• **Exercise details**: Give back exactly the lines of the data below, starting with the line that has "- パスワード表示エリア（手動入力可能）" and going on through the line that has "- チェックボックスと文字数を設定し、「パスワード生成」ボタンをクリック。".

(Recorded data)

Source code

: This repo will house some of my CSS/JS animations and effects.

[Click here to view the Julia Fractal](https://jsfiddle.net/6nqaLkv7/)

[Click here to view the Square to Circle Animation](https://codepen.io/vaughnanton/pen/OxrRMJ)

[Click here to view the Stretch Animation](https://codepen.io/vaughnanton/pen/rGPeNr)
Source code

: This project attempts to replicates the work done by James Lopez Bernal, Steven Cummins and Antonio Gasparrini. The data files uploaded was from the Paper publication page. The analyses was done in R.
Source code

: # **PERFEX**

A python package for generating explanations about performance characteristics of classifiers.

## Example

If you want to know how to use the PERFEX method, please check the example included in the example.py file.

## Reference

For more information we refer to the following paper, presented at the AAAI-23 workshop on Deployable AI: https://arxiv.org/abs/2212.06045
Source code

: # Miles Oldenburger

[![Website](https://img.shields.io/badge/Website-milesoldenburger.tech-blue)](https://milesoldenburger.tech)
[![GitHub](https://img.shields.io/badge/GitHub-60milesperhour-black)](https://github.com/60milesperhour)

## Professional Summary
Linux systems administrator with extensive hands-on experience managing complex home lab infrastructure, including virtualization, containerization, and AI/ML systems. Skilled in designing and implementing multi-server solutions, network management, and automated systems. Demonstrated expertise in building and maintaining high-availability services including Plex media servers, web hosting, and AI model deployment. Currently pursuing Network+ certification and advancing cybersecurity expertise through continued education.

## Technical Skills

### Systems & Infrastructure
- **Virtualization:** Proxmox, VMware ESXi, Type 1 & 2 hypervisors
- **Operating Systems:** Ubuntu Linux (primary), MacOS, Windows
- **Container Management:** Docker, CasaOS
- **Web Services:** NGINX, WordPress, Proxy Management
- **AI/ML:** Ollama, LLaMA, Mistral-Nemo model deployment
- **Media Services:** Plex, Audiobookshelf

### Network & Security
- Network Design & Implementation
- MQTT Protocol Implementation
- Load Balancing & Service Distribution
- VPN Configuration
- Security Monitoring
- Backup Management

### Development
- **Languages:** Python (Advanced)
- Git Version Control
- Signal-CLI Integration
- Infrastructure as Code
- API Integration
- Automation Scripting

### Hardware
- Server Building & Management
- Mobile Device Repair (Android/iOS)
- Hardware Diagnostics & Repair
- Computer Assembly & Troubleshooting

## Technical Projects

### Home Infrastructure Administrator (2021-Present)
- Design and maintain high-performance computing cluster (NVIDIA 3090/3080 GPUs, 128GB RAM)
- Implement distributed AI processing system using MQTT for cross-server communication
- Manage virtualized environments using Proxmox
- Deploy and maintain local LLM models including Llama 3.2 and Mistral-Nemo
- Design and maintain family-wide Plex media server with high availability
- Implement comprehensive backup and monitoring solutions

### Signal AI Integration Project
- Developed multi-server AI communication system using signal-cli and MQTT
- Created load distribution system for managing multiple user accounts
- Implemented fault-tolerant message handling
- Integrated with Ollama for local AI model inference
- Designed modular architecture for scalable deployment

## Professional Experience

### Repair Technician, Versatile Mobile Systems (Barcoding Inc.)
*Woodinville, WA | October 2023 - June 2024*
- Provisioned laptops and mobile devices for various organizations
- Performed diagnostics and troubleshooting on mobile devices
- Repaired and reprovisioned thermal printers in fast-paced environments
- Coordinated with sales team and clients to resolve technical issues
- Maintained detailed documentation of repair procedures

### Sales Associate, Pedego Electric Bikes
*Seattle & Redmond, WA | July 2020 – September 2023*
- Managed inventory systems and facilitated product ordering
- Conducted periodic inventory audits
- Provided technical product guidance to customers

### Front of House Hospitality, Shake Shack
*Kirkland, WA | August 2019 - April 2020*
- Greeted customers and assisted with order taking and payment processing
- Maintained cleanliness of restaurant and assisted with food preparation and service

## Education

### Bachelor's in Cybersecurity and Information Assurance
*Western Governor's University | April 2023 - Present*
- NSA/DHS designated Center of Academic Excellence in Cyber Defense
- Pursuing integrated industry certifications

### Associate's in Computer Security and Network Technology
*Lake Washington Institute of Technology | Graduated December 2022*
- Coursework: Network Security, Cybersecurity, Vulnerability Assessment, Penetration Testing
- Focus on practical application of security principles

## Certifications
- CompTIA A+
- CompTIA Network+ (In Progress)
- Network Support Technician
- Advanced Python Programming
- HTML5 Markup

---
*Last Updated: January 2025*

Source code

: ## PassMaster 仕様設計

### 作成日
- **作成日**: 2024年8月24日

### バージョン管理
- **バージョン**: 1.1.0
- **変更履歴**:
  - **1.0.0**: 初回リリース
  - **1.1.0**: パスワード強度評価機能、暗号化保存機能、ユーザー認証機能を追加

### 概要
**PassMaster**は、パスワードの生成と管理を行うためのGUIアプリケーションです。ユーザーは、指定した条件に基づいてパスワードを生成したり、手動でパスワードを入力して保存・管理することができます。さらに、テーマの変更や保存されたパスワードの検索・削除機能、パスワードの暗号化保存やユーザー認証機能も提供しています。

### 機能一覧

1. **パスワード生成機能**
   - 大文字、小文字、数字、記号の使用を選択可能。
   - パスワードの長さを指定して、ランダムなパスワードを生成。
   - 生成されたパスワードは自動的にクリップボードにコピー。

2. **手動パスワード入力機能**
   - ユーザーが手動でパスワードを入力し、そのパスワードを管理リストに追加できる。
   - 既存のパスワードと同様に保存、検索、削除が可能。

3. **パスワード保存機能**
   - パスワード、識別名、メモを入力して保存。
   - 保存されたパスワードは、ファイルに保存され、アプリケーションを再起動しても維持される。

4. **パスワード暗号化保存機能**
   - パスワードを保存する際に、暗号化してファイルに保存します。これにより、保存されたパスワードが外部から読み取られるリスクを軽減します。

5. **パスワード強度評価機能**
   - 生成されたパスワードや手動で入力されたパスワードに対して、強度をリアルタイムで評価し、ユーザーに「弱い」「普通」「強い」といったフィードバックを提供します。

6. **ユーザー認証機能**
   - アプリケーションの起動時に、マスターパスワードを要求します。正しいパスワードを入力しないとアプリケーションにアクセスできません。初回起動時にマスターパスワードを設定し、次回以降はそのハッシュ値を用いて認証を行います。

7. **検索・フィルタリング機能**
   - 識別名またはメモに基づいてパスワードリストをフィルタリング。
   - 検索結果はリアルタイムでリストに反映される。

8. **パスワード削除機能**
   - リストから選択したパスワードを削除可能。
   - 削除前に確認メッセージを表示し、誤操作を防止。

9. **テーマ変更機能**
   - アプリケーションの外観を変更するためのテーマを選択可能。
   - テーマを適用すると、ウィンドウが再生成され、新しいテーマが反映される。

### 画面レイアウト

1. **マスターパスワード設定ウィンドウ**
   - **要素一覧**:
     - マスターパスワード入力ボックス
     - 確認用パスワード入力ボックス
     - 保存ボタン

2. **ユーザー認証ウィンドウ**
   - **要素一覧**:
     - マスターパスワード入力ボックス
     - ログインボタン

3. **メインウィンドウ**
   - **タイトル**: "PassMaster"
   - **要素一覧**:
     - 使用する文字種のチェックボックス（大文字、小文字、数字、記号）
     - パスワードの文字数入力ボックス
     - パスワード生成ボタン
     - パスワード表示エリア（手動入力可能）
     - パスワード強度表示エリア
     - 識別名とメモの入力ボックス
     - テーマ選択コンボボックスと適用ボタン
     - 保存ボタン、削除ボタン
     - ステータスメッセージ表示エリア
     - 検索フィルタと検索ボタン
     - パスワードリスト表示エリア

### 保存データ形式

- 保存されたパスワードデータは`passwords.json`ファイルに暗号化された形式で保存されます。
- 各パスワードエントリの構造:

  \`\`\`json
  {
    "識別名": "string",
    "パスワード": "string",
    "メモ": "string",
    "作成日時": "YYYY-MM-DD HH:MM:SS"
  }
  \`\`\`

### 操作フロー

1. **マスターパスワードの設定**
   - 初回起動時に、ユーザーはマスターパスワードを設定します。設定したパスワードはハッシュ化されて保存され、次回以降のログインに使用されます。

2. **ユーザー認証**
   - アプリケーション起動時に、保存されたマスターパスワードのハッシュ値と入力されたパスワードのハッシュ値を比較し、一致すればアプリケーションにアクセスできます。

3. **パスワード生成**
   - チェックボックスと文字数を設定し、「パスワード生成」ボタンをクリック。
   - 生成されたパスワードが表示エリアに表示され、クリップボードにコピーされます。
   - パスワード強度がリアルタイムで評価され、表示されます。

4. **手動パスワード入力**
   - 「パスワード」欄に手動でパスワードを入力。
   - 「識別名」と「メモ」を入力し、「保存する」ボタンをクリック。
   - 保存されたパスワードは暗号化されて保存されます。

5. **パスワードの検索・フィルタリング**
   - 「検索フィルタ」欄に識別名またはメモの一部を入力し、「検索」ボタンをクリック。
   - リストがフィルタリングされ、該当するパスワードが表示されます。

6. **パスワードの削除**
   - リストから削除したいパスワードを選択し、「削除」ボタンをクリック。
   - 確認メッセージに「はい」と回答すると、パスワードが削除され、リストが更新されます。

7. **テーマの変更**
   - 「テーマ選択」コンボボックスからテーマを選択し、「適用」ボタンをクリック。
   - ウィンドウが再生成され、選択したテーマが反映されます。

• **Exercise solution**:
     - パスワード表示エリア（手動入力可能）
     - パスワード強度表示エリア
     - 識別名とメモの入力ボックス
     - テーマ選択コンボボックスと適用ボタン
     - 保存ボタン、削除ボタン
     - ステータスメッセージ表示エリア
     - 検索フィルタと検索ボタン
     - パスワードリスト表示エリア

### 保存データ形式

- 保存されたパスワードデータは`passwords.json`ファイルに暗号化された形式で保存されます。
- 各パスワードエントリの構造:

  \`\`\`json
  {
    "識別名": "string",
    "パスワード": "string",
    "メモ": "string",
    "作成日時": "YYYY-MM-DD HH:MM:SS"
  }
  \`\`\`

### 操作フロー

1. **マスターパスワードの設定**
   - 初回起動時に、ユーザーはマスターパスワードを設定します。設定したパスワードはハッシュ化されて保存され、次回以降のログインに使用されます。

2. **ユーザー認証**
   - アプリケーション起動時に、保存されたマスターパスワードのハッシュ値と入力されたパスワードのハッシュ値を比較し、一致すればアプリケーションにアクセスできます。

3. **パスワード生成**
   - チェックボックスと文字数を設定し、「パスワード生成」ボタンをクリック。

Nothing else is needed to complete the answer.